414 So. 2d 409 | La. Ct. App. | 1982

LEAR, Judge.

Allied Chemical Corporation, a New York corporation authorized to do and doing business in this state, and its wholly-owned subsidiaries, Allied Chemical Company and Union Texas Petroleum Company (hereinafter collectively referred to as “Allied”) own and operate a chemical manufacturing facility located in Iberville Parish within an industrial area created pursuant to LSA-R.S. 33:130.11, et seq. Allied claims a statutory exemption from taxation under the provisions of LSA-R.S. 33:130.18, and other industrial inducement statutes.

Allied claims its property is wholly within Waterworks District No. 2. On August 19, 1980, the police jury of Iberville Parish authorized Waterworks District No. 2 to incur debt and issue bonds to the amount of $1,500,000.00. The bonds were designated as general obligation bonds payable from ad valorem taxes to be levied and collected from all property within the waterworks district. They were approved by the voters of the district in a special election, and the results were properly promulgated on November 13, 1980. In order to protect and assert their exemption from taxation under the above mentioned statutory provision, plaintiffs filed suit against the waterworks district under the provisions of LSA-R.S. 18:1281, et seq., claiming that the ad valo-rem tax to be imposed in support of the bonds is illegal. The basis for plaintiffs’ claim is that the taxing resolution specifies that “all property” within the waterworks district will be taxed, that this violates their statutory exemption, and that the tax which supports the bonds is therefore invalid.

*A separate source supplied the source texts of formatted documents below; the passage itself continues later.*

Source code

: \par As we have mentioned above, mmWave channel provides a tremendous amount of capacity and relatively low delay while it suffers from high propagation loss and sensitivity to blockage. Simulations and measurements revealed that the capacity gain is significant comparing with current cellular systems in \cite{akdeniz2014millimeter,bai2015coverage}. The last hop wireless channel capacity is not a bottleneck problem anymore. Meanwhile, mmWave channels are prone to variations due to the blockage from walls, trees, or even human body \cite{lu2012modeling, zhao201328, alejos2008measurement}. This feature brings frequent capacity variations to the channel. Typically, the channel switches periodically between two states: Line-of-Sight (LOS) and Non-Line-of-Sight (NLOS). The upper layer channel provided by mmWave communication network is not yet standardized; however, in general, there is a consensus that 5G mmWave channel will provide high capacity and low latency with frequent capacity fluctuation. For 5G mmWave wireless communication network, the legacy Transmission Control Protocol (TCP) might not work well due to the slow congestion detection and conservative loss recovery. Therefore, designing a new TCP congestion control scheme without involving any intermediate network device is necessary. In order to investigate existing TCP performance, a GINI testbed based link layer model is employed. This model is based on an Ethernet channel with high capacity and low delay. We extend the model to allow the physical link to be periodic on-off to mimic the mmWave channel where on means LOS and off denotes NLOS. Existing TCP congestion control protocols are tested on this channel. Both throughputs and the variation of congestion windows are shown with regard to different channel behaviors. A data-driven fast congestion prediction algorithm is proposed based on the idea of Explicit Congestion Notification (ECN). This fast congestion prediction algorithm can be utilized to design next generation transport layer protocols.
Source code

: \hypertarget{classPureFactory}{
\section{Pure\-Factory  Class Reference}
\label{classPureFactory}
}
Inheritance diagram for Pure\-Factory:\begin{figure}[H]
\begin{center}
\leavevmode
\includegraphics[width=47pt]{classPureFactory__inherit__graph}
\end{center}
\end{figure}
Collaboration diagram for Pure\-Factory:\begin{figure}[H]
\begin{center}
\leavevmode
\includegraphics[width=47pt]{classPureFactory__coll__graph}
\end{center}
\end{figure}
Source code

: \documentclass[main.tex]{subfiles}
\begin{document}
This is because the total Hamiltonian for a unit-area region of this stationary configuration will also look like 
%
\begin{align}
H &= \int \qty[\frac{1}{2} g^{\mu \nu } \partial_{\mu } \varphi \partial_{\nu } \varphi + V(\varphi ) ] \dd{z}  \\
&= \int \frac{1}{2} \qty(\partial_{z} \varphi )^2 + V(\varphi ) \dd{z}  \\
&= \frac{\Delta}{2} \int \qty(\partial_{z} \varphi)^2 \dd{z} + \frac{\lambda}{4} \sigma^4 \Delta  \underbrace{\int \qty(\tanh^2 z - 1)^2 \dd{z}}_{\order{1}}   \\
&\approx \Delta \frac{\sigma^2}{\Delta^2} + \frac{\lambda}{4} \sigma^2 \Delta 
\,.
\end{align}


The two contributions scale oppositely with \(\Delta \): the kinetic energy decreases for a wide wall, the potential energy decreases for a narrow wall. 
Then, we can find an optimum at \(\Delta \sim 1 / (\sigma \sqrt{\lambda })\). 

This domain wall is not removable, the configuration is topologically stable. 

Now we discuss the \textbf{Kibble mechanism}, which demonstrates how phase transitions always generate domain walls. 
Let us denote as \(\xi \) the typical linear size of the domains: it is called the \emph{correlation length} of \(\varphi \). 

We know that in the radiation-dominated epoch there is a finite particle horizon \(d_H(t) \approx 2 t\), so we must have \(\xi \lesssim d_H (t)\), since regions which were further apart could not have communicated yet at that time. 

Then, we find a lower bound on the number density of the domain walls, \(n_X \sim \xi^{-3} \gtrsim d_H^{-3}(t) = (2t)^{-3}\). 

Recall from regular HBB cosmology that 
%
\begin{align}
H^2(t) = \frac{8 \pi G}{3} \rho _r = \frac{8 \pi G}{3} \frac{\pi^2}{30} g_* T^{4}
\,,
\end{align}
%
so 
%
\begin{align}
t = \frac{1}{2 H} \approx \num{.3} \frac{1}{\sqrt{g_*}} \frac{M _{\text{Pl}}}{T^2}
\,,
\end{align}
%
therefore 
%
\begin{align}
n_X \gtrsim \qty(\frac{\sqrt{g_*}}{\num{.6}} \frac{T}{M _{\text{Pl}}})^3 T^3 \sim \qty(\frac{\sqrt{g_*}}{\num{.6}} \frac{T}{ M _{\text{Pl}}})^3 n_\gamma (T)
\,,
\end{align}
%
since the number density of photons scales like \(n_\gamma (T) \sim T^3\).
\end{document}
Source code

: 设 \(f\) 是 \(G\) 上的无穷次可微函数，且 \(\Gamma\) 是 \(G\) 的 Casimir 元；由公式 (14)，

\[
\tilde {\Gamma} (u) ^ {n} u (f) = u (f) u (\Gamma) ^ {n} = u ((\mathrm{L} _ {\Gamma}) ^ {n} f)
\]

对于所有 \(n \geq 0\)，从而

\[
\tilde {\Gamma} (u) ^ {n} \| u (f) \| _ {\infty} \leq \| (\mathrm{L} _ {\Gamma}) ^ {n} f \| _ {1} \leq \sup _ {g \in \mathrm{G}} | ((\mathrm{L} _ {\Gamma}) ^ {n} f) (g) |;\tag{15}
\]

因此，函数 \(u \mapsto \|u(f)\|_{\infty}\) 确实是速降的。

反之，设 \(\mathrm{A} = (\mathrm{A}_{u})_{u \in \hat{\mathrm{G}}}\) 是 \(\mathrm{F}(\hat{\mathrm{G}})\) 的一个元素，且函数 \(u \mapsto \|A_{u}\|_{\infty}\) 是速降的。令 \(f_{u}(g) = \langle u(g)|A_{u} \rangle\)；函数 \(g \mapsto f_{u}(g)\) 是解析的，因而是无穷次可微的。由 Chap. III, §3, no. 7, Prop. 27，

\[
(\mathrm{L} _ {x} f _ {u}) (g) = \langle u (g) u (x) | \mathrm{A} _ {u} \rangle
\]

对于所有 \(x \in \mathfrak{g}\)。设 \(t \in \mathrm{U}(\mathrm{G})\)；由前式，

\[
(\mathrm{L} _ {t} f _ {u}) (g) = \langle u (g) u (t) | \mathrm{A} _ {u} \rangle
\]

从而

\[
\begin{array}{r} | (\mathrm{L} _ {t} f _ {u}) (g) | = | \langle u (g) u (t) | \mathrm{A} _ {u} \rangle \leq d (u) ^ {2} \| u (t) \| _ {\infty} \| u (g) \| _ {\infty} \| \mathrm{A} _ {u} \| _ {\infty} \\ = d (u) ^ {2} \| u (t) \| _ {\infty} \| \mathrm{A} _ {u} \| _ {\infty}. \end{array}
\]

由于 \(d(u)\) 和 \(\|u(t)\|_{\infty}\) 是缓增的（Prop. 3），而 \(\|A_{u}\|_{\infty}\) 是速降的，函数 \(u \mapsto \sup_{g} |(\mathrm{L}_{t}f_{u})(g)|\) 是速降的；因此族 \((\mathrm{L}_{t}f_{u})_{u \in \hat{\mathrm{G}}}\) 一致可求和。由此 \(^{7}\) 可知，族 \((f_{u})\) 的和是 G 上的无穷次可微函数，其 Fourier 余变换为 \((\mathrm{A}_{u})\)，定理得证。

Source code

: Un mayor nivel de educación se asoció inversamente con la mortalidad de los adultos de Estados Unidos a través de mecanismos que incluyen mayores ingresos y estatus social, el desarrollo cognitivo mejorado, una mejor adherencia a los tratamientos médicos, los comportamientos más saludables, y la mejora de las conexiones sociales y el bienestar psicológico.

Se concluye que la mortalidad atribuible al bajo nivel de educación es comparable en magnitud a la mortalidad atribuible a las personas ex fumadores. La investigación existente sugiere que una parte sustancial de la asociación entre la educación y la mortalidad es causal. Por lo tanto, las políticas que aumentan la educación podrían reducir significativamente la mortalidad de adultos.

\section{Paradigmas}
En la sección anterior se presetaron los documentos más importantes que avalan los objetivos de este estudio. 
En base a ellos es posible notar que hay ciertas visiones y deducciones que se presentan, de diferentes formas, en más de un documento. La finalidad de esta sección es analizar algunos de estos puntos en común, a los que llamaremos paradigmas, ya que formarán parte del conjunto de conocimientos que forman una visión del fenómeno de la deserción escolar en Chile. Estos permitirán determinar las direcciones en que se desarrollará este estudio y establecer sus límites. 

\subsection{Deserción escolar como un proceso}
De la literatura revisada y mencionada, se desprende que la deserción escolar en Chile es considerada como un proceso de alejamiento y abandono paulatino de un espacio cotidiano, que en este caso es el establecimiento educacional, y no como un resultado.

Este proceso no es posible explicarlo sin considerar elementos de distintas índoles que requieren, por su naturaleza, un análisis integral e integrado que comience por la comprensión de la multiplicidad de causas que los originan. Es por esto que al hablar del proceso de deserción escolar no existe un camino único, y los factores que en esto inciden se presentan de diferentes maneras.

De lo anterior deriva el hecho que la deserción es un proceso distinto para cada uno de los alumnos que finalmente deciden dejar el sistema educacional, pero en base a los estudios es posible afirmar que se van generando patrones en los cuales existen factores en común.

Defendants, Iberville Parish Police Jury and the Board of Commissioners of Iberville Parish Waterworks District No. 2, filed a peremptory exception of no right and no cause of action, arguing that the validity of the bonds and the supporting tax proposition at issue may be contested only under the provisions of LSA-R.S. 13:5121 through 5130. Defendants further claim that since plaintiffs have failed to utilize that procedure within the peremptive period of sixty days, they are forever barred from attacking the validity of the bonds by Article VI, Section 35(A), of the Louisiana Constitution of 1974.

*411The trial court, without written reasons, sustained the exception and dismissed plaintiffs’ suit. Plaintiffs then appealed. We affirm.

Although plaintiffs have specified a number of errors, in reality, the issue on appeal is whether plaintiffs have utilized the proper procedure in filing suit to invalidate the tax and/or assert their claimed exemption from the tax.

LSA-R.S. 13:5121, et seq., are contained in Part XVI, Chapter 32, Title 13, Louisiana Revised Statutes of 1950, as amended, and are titled “Suits to Determine Validity of Governmental Bonds”. R.S. 13:5122, which provides the applicable law and sets out the legislative intent, provides, in pertinent part, as follows:

“All suits, actions and proceedings of whatever nature affecting the validity of bonds of any governmental unit, or the interest thereon, or the sale thereof, or the election, if any, authorizing the issuance of said bonds, shall be brought only in accordance with the provisions of this title.” [Emphasis added.]

The remaining provisions of Part XVI provide the procedure which must be followed by persons or corporations desiring to contest the issuance of such bonds.

Plaintiffs’ original petition seeks to have the ad valorem tax declared illegal. Plaintiffs’ amended petition, in the alternative, seeks a judgment declaring that “the proposed ad valorem tax applies only to those areas of Iberville Water Works District No. 2 which are not included within an industrial area.”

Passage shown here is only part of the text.